Zgodnie z ustawą o PIT ulga rodzinna przysługuje nie tylko na dzieci małoletnie. Można z niej skorzystać również na dzieci do 25. roku życia uczące się w Polsce lub za granicą. Znaczenie ma kryterium finansowe. Roczne dochody pełnoletniego studenta opodatkowane na zasadach określonych w art. 27 (skala podatkowa 18 i 32 proc.) lub art. 30b (m.in. z giełdy, opodatkowane według stawki 19 proc.) nie mogą przekroczyć łącznie w ciągu roku 3089 zł, z wyjątkiem renty rodzinnej. Limit ten jest dość niski, więc wielu rodziców nie zdaje sobie sprawy, że przez zarobki studiującego dziecka tracą prawo do ulgi.

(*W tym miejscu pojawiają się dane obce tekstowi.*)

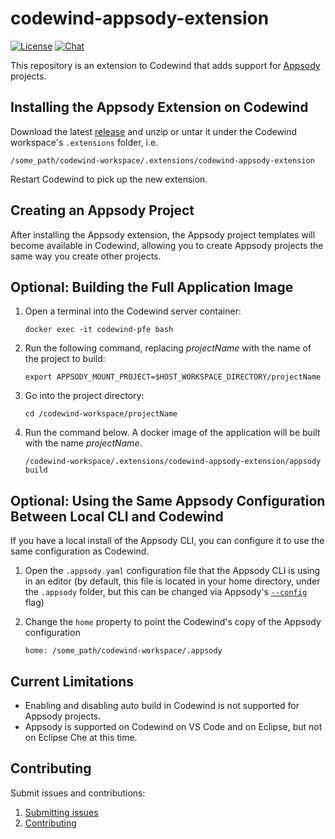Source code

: # codewind-appsody-extension

[![License](https://img.shields.io/badge/license-Eclipse-brightgreen.svg)](https://www.eclipse.org/legal/epl-2.0/)
[![Chat](https://img.shields.io/static/v1.svg?label=chat&message=mattermost&color=145dbf)](https://mattermost.eclipse.org/eclipse/channels/eclipse-codewind)

This repository is an extension to Codewind that adds support for [Appsody](https://appsody.dev) projects.

## Installing the Appsody Extension on Codewind

Download the latest [release](https://github.com/eclipse/codewind-appsody-extension/releases) and unzip or untar it under the Codewind workspace's `.extensions` folder, i.e.

`/some_path/codewind-workspace/.extensions/codewind-appsody-extension`

Restart Codewind to pick up the new extension.

## Creating an Appsody Project

After installing the Appsody extension, the Appsody project templates will become available in Codewind, allowing you to create Appsody projects the same way you create other projects.

## Optional: Building the Full Application Image

1. Open a terminal into the Codewind server container:

   `docker exec -it codewind-pfe bash`
   
2. Run the following command, replacing *projectName* with the name of the project to build:

   `export APPSODY_MOUNT_PROJECT=$HOST_WORKSPACE_DIRECTORY/projectName`

3. Go into the project directory:

   `cd /codewind-workspace/projectName`
   
4. Run the command below. A docker image of the application will be built with the name *projectName*.

   `/codewind-workspace/.extensions/codewind-appsody-extension/appsody build`

## Optional: Using the Same Appsody Configuration Between Local CLI and Codewind

If you have a local install of the Appsody CLI, you can configure it to use the same configuration as Codewind.

1. Open the `.appsody.yaml` configuration file that the Appsody CLI is using in an editor (by default, this file is located in your home directory, under the `.appsody` folder, but this can be changed via Appsody's [`--config`](https://appsody.dev/docs/using-appsody/cli-commands) flag)

2. Change the `home` property to point the Codewind's copy of the Appsody configuration

   `home: /some_path/codewind-workspace/.appsody`

## Current Limitations

- Enabling and disabling auto build in Codewind is not supported for Appsody projects.
- Appsody is supported on Codewind on VS Code and on Eclipse, but not on Eclipse Che at this time.

## Contributing

Submit issues and contributions:

1. [Submitting issues](https://github.com/eclipse/codewind/issues)
2. [Contributing](CONTRIBUTING.md)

Są też inne ograniczenia. Student nie może mieć żadnych zarobków z działalności gospodarczej rozliczanej stawką liniową 19 proc., podatkiem tonażowym ani ryczałtem. Wyjątkiem jest ryczałt 8,5 proc. od przychodów z wynajmu nieruchomości. Zysków z najmu prywatnego nie uwzględnia się przy ustalaniu prawa do ulgi.
Fiskus bierze pod uwagę dochody dziecka uzyskane zarówno w Polsce, jak i za granicą. Potwierdza to m.in. interpretacja Izby Skarbowej w Łodzi z 24 czerwca 2015 r. (IPTPB2/4511-151/15-4/JR). Z pytaniem zwrócił się mężczyzna, którego syn ma 21 lat i studiuje. W wakacje wyjechał do Niemiec, gdzie zarobił ponad 3089 zł. Dyrektor Izby uznał, że mężczyzna nie może w tej sytuacji skorzystać z ulgi na syna, nawet gdy zarobki uzyskane przez dziecko za granicą są w Polsce zwolnione z podatku.
Inne stanowisko zajął w podobnej sprawie WSA w Opolu, który uznał w wyroku z 22 grudnia 2015 r. (I SA/Op 519/15), że zarobków dziecka uzyskanych w Niemczech nie bierze się pod uwagę przy obliczaniu ulgi.
Co więcej, wciąż nie zostały rozstrzygnięte spory, w jaki sposób należy wyliczać limit 3089 zł. Fiskus twierdzi w interpretacjach, że kwotę tę oblicza się, odejmując od przychodów wyłącznie koszty ich uzyskania. Część sądów uznaje w wyrokach, że dochód można pomniejszyć również o kwotę składek na ubezpieczenie społeczne, darowizn oraz wydatki na cele rehabilitacyjne czy tzw. ulgę internetową. Jednak osoby, które tak postąpią, ryzykują spór z fiskusem.